SAMPIT, banuapost.co.id– Akibat kemarau panjang, harga
sarang burung walet di Samuda, Mentaya Hilir Selatan (MHS), Kabupaten Kotim, turut
turun lantaran kwalitasnya kurang baik.
Sebelumnya, harga
sarang walet yang bersortir Rp 13 juta per kilogram. Namun dalam bulan ini,
harga menurun menjadi Rp 12 juta per kilo.
Selain kwalitas yang
kurang baik akibat kemarau panjang, alasan bos pembelinya di Pulau Jawa, seperti
Surabaya, Semarang dan Jakarta, karena menumpuknya jumlah di gudang pencucian.
“Sekarang ini pengkomsumsinya,
seperti Tiongkok, Hongkong, Thailand dan Malaysia, tengah membatasi permintaan,”

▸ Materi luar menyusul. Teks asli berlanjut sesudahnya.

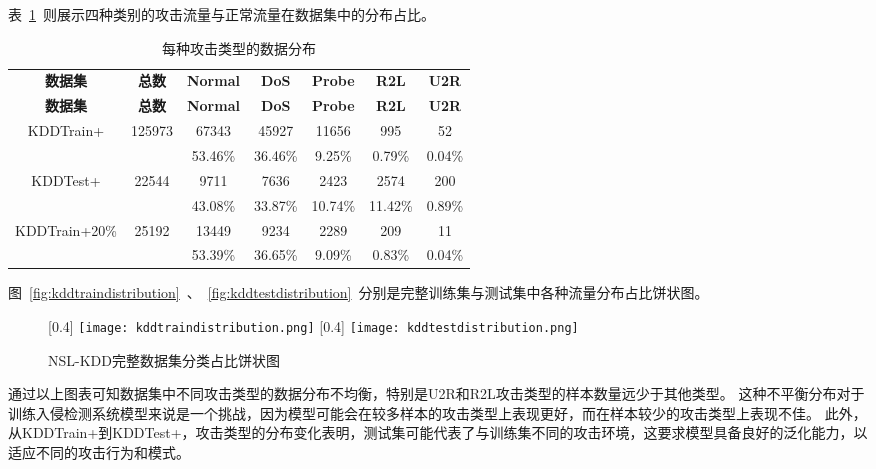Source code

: 表~\ref{tab:kdd_distribution}~则展示四种类别的攻击流量与正常流量在数据集中的分布占比。
\begin{table}[h]
	\caption{每种攻击类型的数据分布}
	\label{tab:kdd_distribution}
	\centering
	\begin{tabular}{ccccccc}
		\toprule
		\textbf{数据集}                & \textbf{总数}           & \textbf{Normal} & \textbf{DoS} & \textbf{Probe} & \textbf{R2L} & \textbf{U2R} \\
		\textbf{数据集}                & \textbf{总数}           & \textbf{Normal} & \textbf{DoS} & \textbf{Probe} & \textbf{R2L} & \textbf{U2R} \\
		\midrule
		\multirow{2}{*}{KDDTrain+}     & \multirow{2}{*}{125973} & 67343           & 45927        & 11656          & 995          & 52           \\
		                               &                         & 53.46\%         & 36.46\%      & 9.25\%         & 0.79\%       & 0.04\%       \\
		\multirow{2}{*}{KDDTest+}      & \multirow{2}{*}{22544}  & 9711            & 7636         & 2423           & 2574         & 200          \\
		                               &                         & 43.08\%         & 33.87\%      & 10.74\%        & 11.42\%      & 0.89\%       \\
		\multirow{2}{*}{KDDTrain+20\%} & \multirow{2}{*}{25192}  & 13449           & 9234         & 2289           & 209          & 11           \\
		                               &                         & 53.39\%         & 36.65\%      & 9.09\%         & 0.83\%       & 0.04\%       \\
		\bottomrule
	\end{tabular}
\end{table}
图~\ref{fig:kddtraindistribution}~、~\ref{fig:kddtestdistribution}~分别是完整训练集与测试集中各种流量分布占比饼状图。
\begin{figure}[htbp]
	\centering
	[0.4\textwidth]{
		\texttt{[image: kddtraindistribution.png]}
	}
	\hspace{36pt}
	[0.4\textwidth]{
		\texttt{[image: kddtestdistribution.png]}
	}
	\caption{NSL-KDD完整数据集分类占比饼状图}
\end{figure}

通过以上图表可知数据集中不同攻击类型的数据分布不均衡，特别是U2R和R2L攻击类型的样本数量远少于其他类型。
这种不平衡分布对于训练入侵检测系统模型来说是一个挑战，因为模型可能会在较多样本的攻击类型上表现更好，而在样本较少的攻击类型上表现不佳。
此外，从KDDTrain+到KDDTest+，攻击类型的分布变化表明，测试集可能代表了与训练集不同的攻击环境，这要求模型具备良好的泛化能力，以适应不同的攻击行为和模式。\par

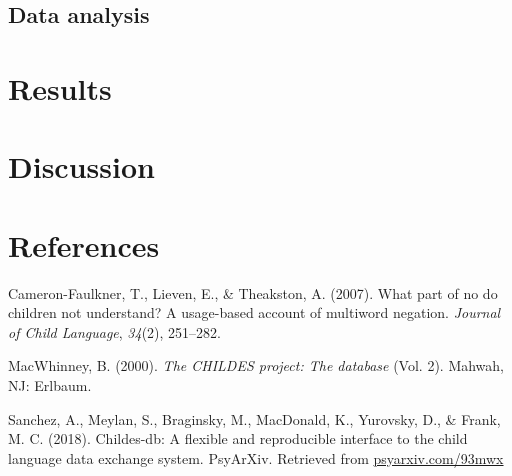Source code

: \documentclass[man,floatsintext,draftall]{apa6}
\begin{document}
\hypertarget{data-analysis}{%
\subsection{Data analysis}\label{data-analysis}}

\hypertarget{results-1}{%
\section{Results}\label{results-1}}

\hypertarget{discussion}{%
\section{Discussion}\label{discussion}}

\newpage

\hypertarget{references}{%
\section{References}\label{references}}

\begingroup
\setlength{\parindent}{-0.5in}
\setlength{\leftskip}{0.5in}

\endgroup

\hypertarget{refs}{}
\leavevmode\hypertarget{ref-cameron2007part}{}%
Cameron-Faulkner, T., Lieven, E., \& Theakston, A. (2007). What part of no do children not understand? A usage-based account of multiword negation. \emph{Journal of Child Language}, \emph{34}(2), 251--282.

\leavevmode\hypertarget{ref-macwhinney2000childes}{}%
MacWhinney, B. (2000). \emph{The CHILDES project: The database} (Vol. 2). Mahwah, NJ: Erlbaum.

\leavevmode\hypertarget{ref-sanchez2018childes}{}%
Sanchez, A., Meylan, S., Braginsky, M., MacDonald, K., Yurovsky, D., \& Frank, M. C. (2018). Childes-db: A flexible and reproducible interface to the child language data exchange system. PsyArXiv. Retrieved from \url{psyarxiv.com/93mwx}
\end{document}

jelas Aan, warga Kelurahan Basirih Hilir, Samuda, Sabtu (24/8).
Terlebih lagi, lanjut
Aan, para pembudidayaan sarang burung wallet, khususnya wilayah kawasan pasar H
Umar Hasyim, Samuda. hampir tak bisa memanen lantaran sarang yang dioleh kurang
sempurna.
Kondisi demikian juga
akibat adanya asap dari karhutla, hingga burung-burung walet mencari makan sangat jauh.
“Kalau musim
kemarau, apalagi yang panjang di tahun ini, kita hampir tak bisa memanennya. Karena sarang
masih berpoles kecil, dan burungnya juga agak lambat menjadikannya bentuk
sarang,” imbuh Aan.
Hal senada juga
dikemukakan Suriansyah, salah satu pemilik penangkaran walet lainnya di kota yang tepat
berada di Muara Sampit itu.
Menurutnya, musim
kemarau bagi para pembudidaya yang memiliki gedung-gedung walet, panennya
memang agak terlambat.
“Biasanya para
petani penangkar sarang walet di musim hujan, panen 1- 2 bulan bisa panen.
Sekarang musim kemarau, panen 4 – 5 bulan sekali. Bentuk sarangnya kecil dan juga
berbulu,” katanya.
Meski demikian, timpal
Akhmad Nuriansyah, pembeli sarang walet, para pengepul sarang burung walet di
lokalan Samuda, Kabupaten Kotim, sekarang ini menempatkan harga untuk jenis
mangkok Rp 12 juta, sudut Rp 9 juta dan patahan Rp 8 juta per kilogramnya. (urd/foto: ist)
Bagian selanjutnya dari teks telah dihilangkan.